From f09bbaa21268ea67b299e6de6993ac39a86699b3 Mon Sep 17 00:00:00 2001
From: SimonTaurus <simon.stier@gmx.de>
Date: Sun, 7 Jun 2026 18:50:12 +0200
Subject: [PATCH 1/2] fix: exclude subobject refs from required pages detection

Item:OSW<id>#OSW<subid> subobject references were incorrectly matched
as standalone Item:OSW<subid> required pages. Added negative lookbehind
for # to the Item regex pattern.
---
 src/osw/controller/page_package.py |  4 ++--
 src/osw/utils/regex.py             | 10 +++++++++-
 2 files changed, 11 insertions(+), 3 deletions(-)

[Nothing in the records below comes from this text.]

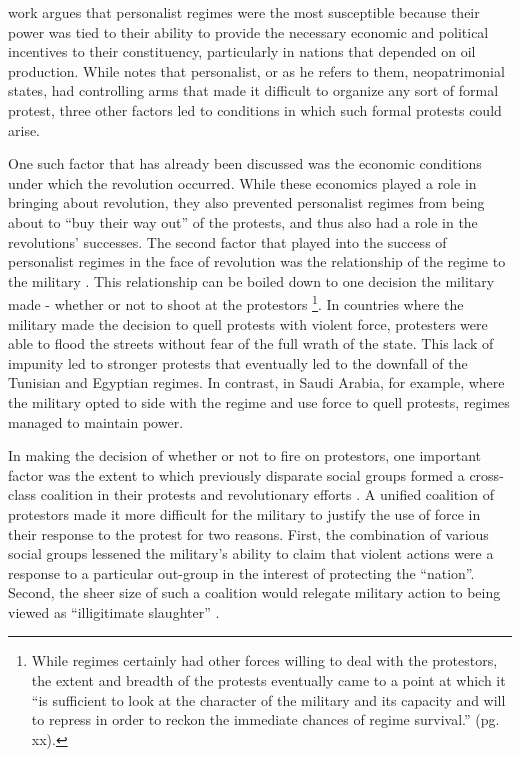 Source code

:  work argues that personalist regimes were the most susceptible because their power was tied to their ability to provide the necessary economic and political incentives to their constituency, particularly in nations that depended on oil production.  While \cite{comunello_will_2012} notes that personalist, or as he refers to them, neopatrimonial states, had controlling arms that made it difficult to organize any sort of formal protest, three other factors led to conditions in which such formal protests could arise.

One such factor that has already been discussed was the economic conditions under which the revolution occurred. While these economics played a role in bringing about revolution, they also prevented personalist regimes from being about to ``buy their way out'' of the protests, and thus also had a role in the revolutions' successes. The second factor that played into the success of personalist regimes in the face of revolution was the relationship of the regime to the military \cite{comunello_will_2012,battera_perspectives_2014}.  This relationship can be boiled down to one decision the military made - whether or not to shoot at the protestors \cite{bellin_reconsidering_2012}\footnote{While regimes certainly had other forces willing to deal with the protestors, the extent and breadth of the protests eventually came to a point at which it ``is sufficient to look at the character of the military and its capacity and will to repress in order to reckon the immediate chances of regime survival.'' \cite{bellin_reconsidering_2012}(pg. xx).}.  In countries where the military made the decision to quell protests with violent force, protesters were able to flood the streets without fear of the full wrath of the state. This lack of impunity led to stronger protests that eventually led to the downfall of the Tunisian and Egyptian regimes.  In contrast, in Saudi Arabia, for example, where the military opted to side with the regime and use force to quell protests, regimes managed to maintain power.

In making the decision of whether or not to fire on protestors, one important factor was  the extent to which previously disparate social groups formed a cross-class coalition  in their protests and revolutionary efforts \cite{goldstone_cross-class_2011}.  A unified coalition of protestors made it more difficult for the military to justify the use of force in their response to the protest for two reasons. First, the combination of various social groups lessened the military's ability to claim that violent actions were a response to a particular out-group in the interest of protecting the ``nation''.  Second, the sheer size of such a coalition would relegate military action to being viewed as ``illigitimate slaughter'' \cite{bellin_reconsidering_2012}.  

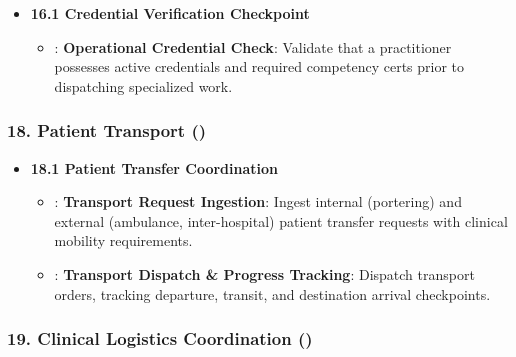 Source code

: \begin{itemize}

\item 
\textbf{16.1 Credential Verification Checkpoint}


\begin{itemize}

\item 
\texttt{}: \textbf{Operational Credential Check}: Validate that a practitioner possesses active credentials and required competency certs prior to dispatching specialized work.



\end{itemize}


\end{itemize}
\label{rad:enabling:543}
\subsubsection*{18. Patient Transport (\texttt{})}
\label{rad:enabling:544}

\begin{itemize}

\item 
\textbf{18.1 Patient Transfer Coordination}


\begin{itemize}

\item 
\texttt{}: \textbf{Transport Request Ingestion}: Ingest internal (portering) and external (ambulance, inter-hospital) patient transfer requests with clinical mobility requirements.



\item 
\texttt{}: \textbf{Transport Dispatch \& Progress Tracking}: Dispatch transport orders, tracking departure, transit, and destination arrival checkpoints.



\end{itemize}


\end{itemize}
\label{rad:enabling:548}
\subsubsection*{19. Clinical Logistics Coordination (\texttt{})}
\label{rad:enabling:549}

diff --git a/src/osw/controller/page_package.py b/src/osw/controller/page_package.py
index 977d7cf..9fce695 100644
--- a/src/osw/controller/page_package.py
+++ b/src/osw/controller/page_package.py
@@ -71,8 +71,8 @@
         group_keys=["file"],
     ),
     "Item strings": RegExPatternExtended(
-        description="Match: Item:OSW<uuid>",
-        pattern=r"(Item:OSW[a-f0-9]{32})",
+        description="Match: Item:OSW<uuid> but not subobject refs after #",
+        pattern=r"(?<!#)(Item:OSW[a-f0-9]{32})",
         group_keys=["item"],
     ),
 }
diff --git a/src/osw/utils/regex.py b/src/osw/utils/regex.py
index 653f7ae..422ca71 100644
--- a/src/osw/utils/regex.py
+++ b/src/osw/utils/regex.py
@@ -181,7 +181,15 @@ def count_match_groups(pattern: Union[str, re.Pattern]):
             group_count += 1
             unmatched_brackets -= 1
 
-    corrected_group_count = group_count - pattern.count("(?:")

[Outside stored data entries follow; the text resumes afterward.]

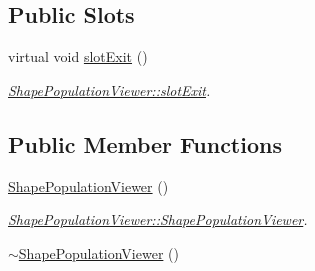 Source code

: \subsection*{Public Slots}
\begin{DoxyCompactItemize}
\item 
virtual void \hyperlink{class_shape_population_viewer_a4e328326e343af33bbb6f50368b60fe3}{slot\-Exit} ()
\begin{DoxyCompactList}\small\item\em \hyperlink{class_shape_population_viewer_a4e328326e343af33bbb6f50368b60fe3}{Shape\-Population\-Viewer\-::slot\-Exit}. \end{DoxyCompactList}\end{DoxyCompactItemize}
\subsection*{Public Member Functions}
\begin{DoxyCompactItemize}
\item 
\hyperlink{class_shape_population_viewer_a4f1a26145a1354b29b7b42a02dc8b1cf}{Shape\-Population\-Viewer} ()
\begin{DoxyCompactList}\small\item\em \hyperlink{class_shape_population_viewer_a4f1a26145a1354b29b7b42a02dc8b1cf}{Shape\-Population\-Viewer\-::\-Shape\-Population\-Viewer}. \end{DoxyCompactList}\item 
\hyperlink{class_shape_population_viewer_ae934a47a97a0a578d72ead0b94e4d9aa}{$\sim$\-Shape\-Population\-Viewer} ()
\end{DoxyCompactItemize}
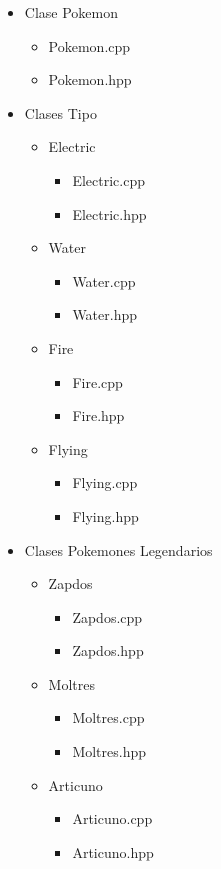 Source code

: \documentclass[11pt]{article}
\begin{document}
\begin{itemize}
    \item Clase Pokemon
        \begin{itemize}
             \item Pokemon.cpp
             \item Pokemon.hpp
        \end{itemize}
    \item Clases Tipo
        \begin{itemize}
             \item Electric
                \begin{itemize}
                \item Electric.cpp
                \item Electric.hpp
                 \end{itemize}
             \item Water
                \begin{itemize}
                \item Water.cpp
                \item Water.hpp
                 \end{itemize}
             \item Fire
                \begin{itemize}
                \item Fire.cpp
                \item Fire.hpp
                 \end{itemize}
             \item Flying
             \begin{itemize}
                \item Flying.cpp
                \item Flying.hpp
                 \end{itemize}
                  \end{itemize}
    \item Clases Pokemones Legendarios  
        \begin{itemize}
                \item Zapdos
                    \begin{itemize}
                    \item Zapdos.cpp
                    \item Zapdos.hpp
                    \end{itemize}
                \item Moltres
                    \begin{itemize}
                    \item Moltres.cpp
                    \item Moltres.hpp
                    \end{itemize}
                \item Articuno
                    \begin{itemize}
                    \item Articuno.cpp
                    \item Articuno.hpp
                    \end{itemize}
        \end{itemize}
       

\end{itemize}
\end{document}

+    # Subtract non-capturing groups and zero-width assertions
+    non_capturing = (
+        pattern.count("(?:")
+        + pattern.count("(?=")
+        + pattern.count("(?!")
+        + pattern.count("(?<=")
+        + pattern.count("(?<!")
+    )
+    corrected_group_count = group_count - non_capturing
     return corrected_group_count
 
 

From 316ce65c3f22539c14c2570dd6b2d8d3e14cc719 Mon Sep 17 00:00:00 2001
From: SimonTaurus <simon.stier@gmx.de>
Date: Tue, 16 Jun 2026 02:55:04 +0200
Subject: [PATCH 2/2] fix: exclude comments in OSW-ID replacements

---
 src/osw/utils/code_postprocessing.py | 22 ++++++++++++----------
 1 file changed, 12 insertions(+), 10 deletions(-)

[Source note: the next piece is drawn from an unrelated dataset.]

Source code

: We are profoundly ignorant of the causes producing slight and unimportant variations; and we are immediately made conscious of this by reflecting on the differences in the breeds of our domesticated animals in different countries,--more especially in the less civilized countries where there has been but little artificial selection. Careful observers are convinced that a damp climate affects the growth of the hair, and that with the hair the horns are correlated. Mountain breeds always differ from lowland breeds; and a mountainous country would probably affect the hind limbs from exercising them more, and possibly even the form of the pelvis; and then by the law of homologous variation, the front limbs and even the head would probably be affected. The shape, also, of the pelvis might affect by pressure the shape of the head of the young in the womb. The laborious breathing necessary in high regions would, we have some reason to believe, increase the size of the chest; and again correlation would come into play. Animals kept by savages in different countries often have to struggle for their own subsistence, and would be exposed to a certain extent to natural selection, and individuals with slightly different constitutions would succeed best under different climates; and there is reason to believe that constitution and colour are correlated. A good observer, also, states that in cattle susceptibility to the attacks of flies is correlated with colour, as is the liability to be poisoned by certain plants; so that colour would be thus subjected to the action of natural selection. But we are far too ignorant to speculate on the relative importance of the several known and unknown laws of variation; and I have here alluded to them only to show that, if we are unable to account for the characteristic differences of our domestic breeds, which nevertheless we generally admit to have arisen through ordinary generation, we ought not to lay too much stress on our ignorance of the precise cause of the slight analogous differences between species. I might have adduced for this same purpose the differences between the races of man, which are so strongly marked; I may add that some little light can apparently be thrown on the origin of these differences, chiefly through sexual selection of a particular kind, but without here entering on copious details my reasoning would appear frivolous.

diff --git a/src/osw/utils/code_postprocessing.py b/src/osw/utils/code_postprocessing.py
index faf2f2c..43c3b27 100644
--- a/src/osw/utils/code_postprocessing.py
+++ b/src/osw/utils/code_postprocessing.py
@@ -89,16 +89,18 @@ def resolve_osw_id_type_hints(content: str) -> str:
     if not osw_id_to_class:
         return content
 
-    # Find bare OSW IDs used as identifiers (not inside "Category:OSW..." strings)
+    # Replace bare OSW IDs used as identifiers with the resolved class name.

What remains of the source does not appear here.